Official numbers from a different source were released on Tuesday and revealed that raises to hourly and salary wages aren’t keeping pace with rising living costs. In November, regular salary, excluding bonuses and adjusted for inflation, decreased 1% from the same month the previous year. People on low incomes, according to Paul Johnson, director of the Institute for Fiscal Studies think tank, will be particularly hard hit by the strain on living standards. Purdue College’s professor and Head of Agricultural Economics, Jason Lusk,  says, “Meal costs have been growing over the previous six months or so at charges [that] we haven’t seen in many years.”

While pricing control in the kitchen is new to many consumers, it is a way of life for chefs, restauranteurs, and others in the food industry. And businesses are now faced with the decision of whether or not to pass on rising wholesale prices to already-strapped consumers. Some food retailers, producers, traders, and restaurant owners have chosen to pass the cost difference onto customers. Some of the others, however, are choosing to take action and do all they can to keep overhead expenses to a minimum and not increase food prices. They are doing this through collaboration with cooperatives and local agencies that help them sell and deliver food directly to local customers. 

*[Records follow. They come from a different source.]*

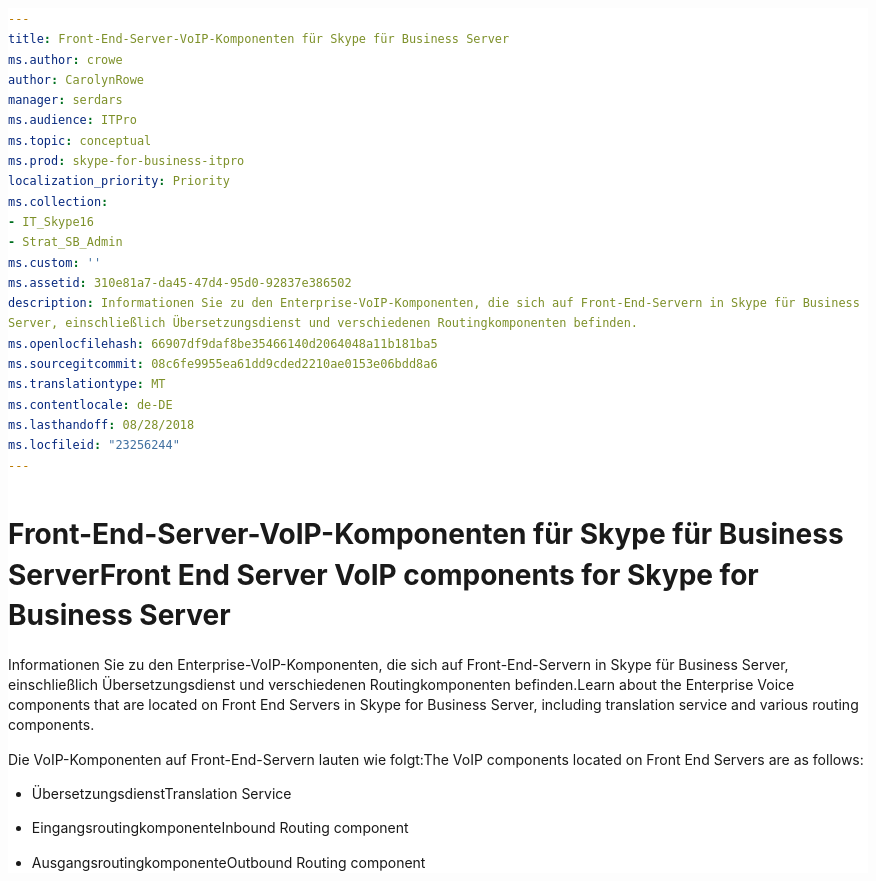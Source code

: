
 ```yaml
---
title: Front-End-Server-VoIP-Komponenten für Skype für Business Server
ms.author: crowe
author: CarolynRowe
manager: serdars
ms.audience: ITPro
ms.topic: conceptual
ms.prod: skype-for-business-itpro
localization_priority: Priority
ms.collection:
- IT_Skype16
- Strat_SB_Admin
ms.custom: ''
ms.assetid: 310e81a7-da45-47d4-95d0-92837e386502
description: Informationen Sie zu den Enterprise-VoIP-Komponenten, die sich auf Front-End-Servern in Skype für Business Server, einschließlich Übersetzungsdienst und verschiedenen Routingkomponenten befinden.
ms.openlocfilehash: 66907df9daf8be35466140d2064048a11b181ba5
ms.sourcegitcommit: 08c6fe9955ea61dd9cded2210ae0153e06bdd8a6
ms.translationtype: MT
ms.contentlocale: de-DE
ms.lasthandoff: 08/28/2018
ms.locfileid: "23256244"
---
```

# <a name="front-end-server-voip-components-for-skype-for-business-server"></a><span data-ttu-id="9e0c7-103">Front-End-Server-VoIP-Komponenten für Skype für Business Server</span><span class="sxs-lookup"><span data-stu-id="9e0c7-103">Front End Server VoIP components for Skype for Business Server</span></span>

<span data-ttu-id="9e0c7-104">Informationen Sie zu den Enterprise-VoIP-Komponenten, die sich auf Front-End-Servern in Skype für Business Server, einschließlich Übersetzungsdienst und verschiedenen Routingkomponenten befinden.</span><span class="sxs-lookup"><span data-stu-id="9e0c7-104">Learn about the Enterprise Voice components that are located on Front End Servers in Skype for Business Server, including translation service and various routing components.</span></span>

<span data-ttu-id="9e0c7-105">Die VoIP-Komponenten auf Front-End-Servern lauten wie folgt:</span><span class="sxs-lookup"><span data-stu-id="9e0c7-105">The VoIP components located on Front End Servers are as follows:</span></span>

- <span data-ttu-id="9e0c7-106">Übersetzungsdienst</span><span class="sxs-lookup"><span data-stu-id="9e0c7-106">Translation Service</span></span>

- <span data-ttu-id="9e0c7-107">Eingangsroutingkomponente</span><span class="sxs-lookup"><span data-stu-id="9e0c7-107">Inbound Routing component</span></span>

- <span data-ttu-id="9e0c7-108">Ausgangsroutingkomponente</span><span class="sxs-lookup"><span data-stu-id="9e0c7-108">Outbound Routing component</span></span>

Although it may appear as an obvious hint, organizing grocery trips as a way to combat inflation’s effects is more important than ever right now. For some people, planning for and organizing grocery trips can make the difference between sticking to a budget or blowing it. This is why shoppers should plan meals for the week ahead and check to see what items are needed that aren’t already in the kitchen pantry. This allows shoppers to keep grocery trips to a minimum each week, which can help save money on food, fuel costs, and wear and tear on the car. 

According to consultants, substitution is important. This, too, will necessitate some pre-shopping planning. For example, because meats are more expensive right now, you could make chili with half the usual amount of ground beef and compensate with lentils or other legumes to achieve the same heartiness. Pantry staples like beans have remained relatively low-cost despite vast inflation.

Shoppers can also take advantage of any specials to fill up the freezer and pantry to help keep a food budget under control. It’s fairly easy to find and take advantage of specials when shopping at some of the cheapest grocery stores. Shopping for private-label items can help shoppers stay within their budgets, as well, and make dealing with inflation easier. Scouring drugstores and convenience stores for food deals can save money, but this is usually an option only for those with the time to make trips to several different stores. 

If planning for and shopping for multiple meals each week seems overwhelming, shoppers can always start with one meal per week and scale it up from there. Doing this makes it easier to recognize the usual items to pick up on grocery trips. It can help shoppers avoid squandering money on unnecessary items, too. Overall, experts agreed that attempting to cook more at home will likely be a good step toward successfully navigating this period of rapid inflation, as eating out is more expensive than usual.